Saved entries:
* * * * * * * * *
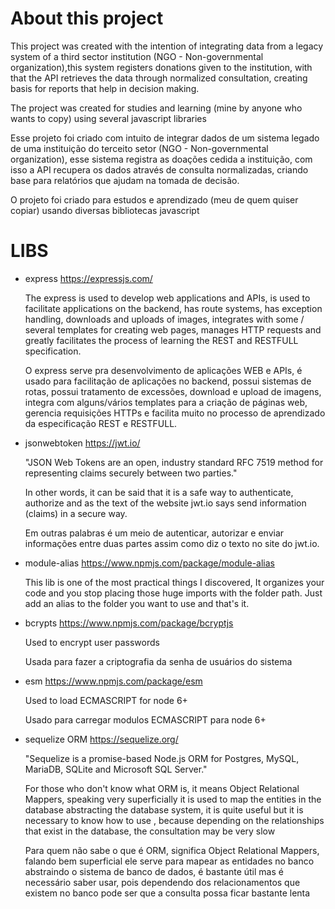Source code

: # About this project


This project was created with the intention of integrating data from a legacy system of a third sector institution (NGO - Non-governmental organization),this system registers donations given to the institution, with that the API retrieves the data through normalized consultation, creating basis for reports that help in decision making.

The project was created for studies and learning (mine by anyone who wants to copy) using several javascript libraries


Esse projeto foi criado com intuito de integrar dados de um sistema legado  de uma instituição do terceito setor (NGO - Non-governmental organization), esse sistema registra as doações cedida a instituição, com isso a API recupera os dados através de consulta normalizadas, criando base para relatórios que ajudam na tomada de decisão. 

O projeto foi criado para estudos e aprendizado (meu de quem quiser copiar) usando diversas bibliotecas javascript



# LIBS
      
  - express https://expressjs.com/

     The express is used to develop web applications and APIs, is used to facilitate applications on the backend, has route systems, has exception handling, downloads and uploads of images, integrates with some / several templates for creating web pages, manages HTTP requests and greatly facilitates the process of learning the REST and RESTFULL specification.

     O express serve pra desenvolvimento de aplicações WEB e APIs, é usado para facilitação de aplicações no backend, possui sistemas de rotas, possui tratamento de excessões, download e upload de imagens, integra com alguns/vários templates para a criação de páginas web, gerencia requisições HTTPs e facilita muito no processo de aprendizado da especificação REST e RESTFULL. 
    
    
  - jsonwebtoken https://jwt.io/

    "JSON Web Tokens are an open, industry standard RFC 7519 method for representing claims securely between two parties."

    In other words, it can be said that it is a safe way to authenticate, authorize and as the text of the website jwt.io says send information (claims) in a secure way.

    Em outras palabras é um meio de autenticar, autorizar e enviar informações entre duas partes assim como diz o texto no site do jwt.io.
    
  -  module-alias https://www.npmjs.com/package/module-alias
    
      This lib is one of the most practical things I discovered, It organizes your code and you stop placing those huge imports with the folder path. Just
    add an alias to the folder you want to use and that's it.

  - bcrypts https://www.npmjs.com/package/bcryptjs
    
    Used to encrypt user passwords

    Usada para fazer a criptografia da senha de usuários do sistema
 

  - esm https://www.npmjs.com/package/esm
  
    Used to load ECMASCRIPT for node 6+

    Usado para carregar modulos ECMASCRIPT para node 6+ 

  - sequelize ORM https://sequelize.org/

    "Sequelize is a promise-based Node.js ORM for Postgres, MySQL, MariaDB, SQLite and Microsoft SQL Server."

    For those who don't know what ORM is, it means Object Relational Mappers, 
    speaking very superficially it is used to map the entities in the database abstracting the database system, 
    it is quite useful but it is necessary to know how to use , because depending on the relationships that exist in the database, 
    the consultation may be very slow

    Para quem não sabe o que é ORM, significa Object Relational Mappers, falando bem superficial ele serve para mapear as entidades no banco abstraindo o sistema de banco de dados, é bastante útil mas é necessário saber usar, pois dependendo dos relacionamentos que existem no banco pode ser que a consulta possa ficar bastante lenta
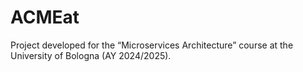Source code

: # ACMEat
Project developed for the “Microservices Architecture” course at the University of Bologna (AY 2024/2025).

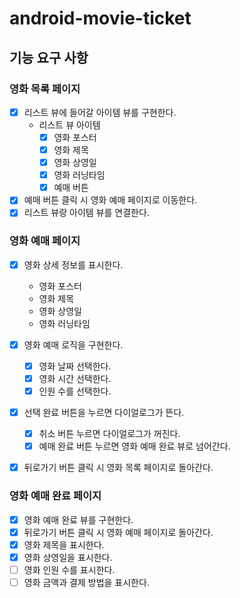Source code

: # android-movie-ticket

## 기능 요구 사항

### 영화 목록 페이지

- [x] 리스트 뷰에 들어갈 아이템 뷰를 구현한다.
    - 리스트 뷰 아이템
        - [x] 영화 포스터
        - [x] 영화 제목
        - [x] 영화 상영일
        - [x] 영화 러닝타임
        - [x] 예매 버튼
- [x] 예매 버튼 클릭 시 영화 예매 페이지로 이동한다.
- [x] 리스트 뷰랑 아이템 뷰를 연결한다.

### 영화 예매 페이지

- [x] 영화 상세 정보를 표시한다.
    - 영화 포스터
    - 영화 제목
    - 영화 상영일
    - 영화 러닝타임

- [x] 영화 예매 로직을 구현한다.
    - [x] 영화 날짜 선택한다.
    - [x] 영화 시간 선택한다.
    - [x] 인원 수를 선택한다.

- [x] 선택 완료 버튼을 누르면 다이얼로그가 뜬다.
    - [x] 취소 버튼 누르면 다이얼로그가 꺼진다.
    - [x] 예매 완료 버튼 누르면 영화 예매 완료 뷰로 넘어간다.

- [x] 뒤로가기 버튼 클릭 시 영화 목록 페이지로 돌아간다.

### 영화 예매 완료 페이지

- [x] 영화 예매 완료 뷰를 구현한다.
- [x] 뒤로가기 버튼 클릭 시 영화 예매 페이지로 돌아간다.
- [x] 영화 제목을 표시한다.
- [x] 영화 상영일을 표시한다.
- [ ] 영화 인원 수를 표시한다.
- [ ] 영화 금액과 결제 방법을 표시한다.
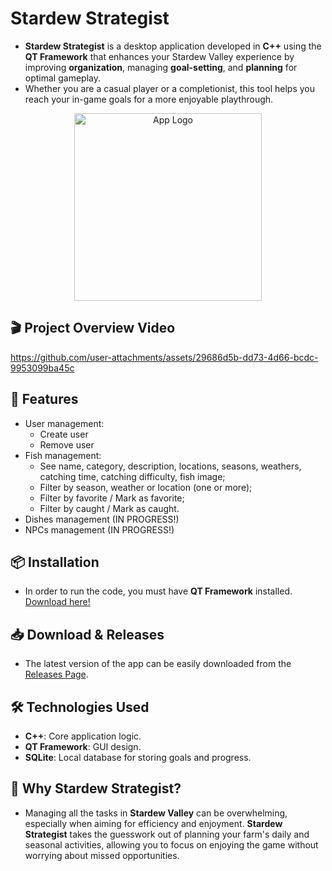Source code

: # Stardew Strategist
- **Stardew Strategist** is a desktop application developed in **C++** using the **QT Framework** that enhances your Stardew Valley experience by improving **organization**, managing **goal-setting**, and **planning** for optimal gameplay.<br/>
- Whether you are a casual player or a completionist, this tool helps you reach your in-game goals for a more enjoyable playthrough.<br/>

<div align="center">
  <img src="https://github.com/user-attachments/assets/b51a9813-be5b-41b8-b6a6-3d3cd693b035" alt="App Logo" width="300"/>
</div>

## 🎬 Project Overview Video
https://github.com/user-attachments/assets/29686d5b-dd73-4d66-bcdc-9953099ba45c

## 🚀 Features
- User management:
  - Create user
  - Remove user
- Fish management:
  - See name, category, description, locations, seasons, weathers, catching time, catching difficulty, fish image;
  - Filter by season, weather or location (one or more);
  - Filter by favorite / Mark as favorite;
  - Filter by caught / Mark as caught.
- Dishes management (IN PROGRESS!)
- NPCs management (IN PROGRESS!)

## 📦 Installation
- In order to run the code, you must have **QT Framework** installed. [Download here!](https://www.qt.io/download)

## 📥 Download & Releases
- The latest version of the app can be easily downloaded from the [Releases Page](https://github.com/Razvanix445/Stardew-Valley-App/tags).

## 🛠️ Technologies Used
- **C++**: Core application logic.
- **QT Framework**: GUI design.
- **SQLite**: Local database for storing goals and progress.

## 🌟 Why Stardew Strategist?
- Managing all the tasks in **Stardew Valley** can be overwhelming, especially when aiming for efficiency and enjoyment. **Stardew Strategist** takes the guesswork out of planning your farm's daily and seasonal activities, allowing you to focus on enjoying the game without worrying about missed opportunities.
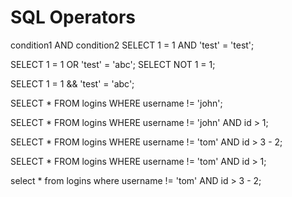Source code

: # SQL Operators

condition1 AND condition2
SELECT 1 = 1 AND 'test' = 'test';

SELECT 1 = 1 OR 'test' = 'abc';
SELECT NOT 1 = 1;

SELECT 1 = 1 && 'test' = 'abc';

SELECT * FROM logins WHERE username != 'john';

SELECT * FROM logins WHERE username != 'john' AND id > 1;

SELECT * FROM logins WHERE username != 'tom' AND id > 3 - 2;

SELECT * FROM logins WHERE username != 'tom' AND id > 1;

select * from logins where username != 'tom' AND id > 3 - 2;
* * * * * * * * *
TASK GOAL ▸ There is a run of lines above from the one with "Web Tokens are" to the one with "Em outras palabras"; print exactly that run, both ends included, and nothing else.

THE ANSWER ▸
    "JSON Web Tokens are an open, industry standard RFC 7519 method for representing claims securely between two parties."

    In other words, it can be said that it is a safe way to authenticate, authorize and as the text of the website jwt.io says send information (claims) in a secure way.

    Em outras palabras é um meio de autenticar, autorizar e enviar informações entre duas partes assim como diz o texto no site do jwt.io.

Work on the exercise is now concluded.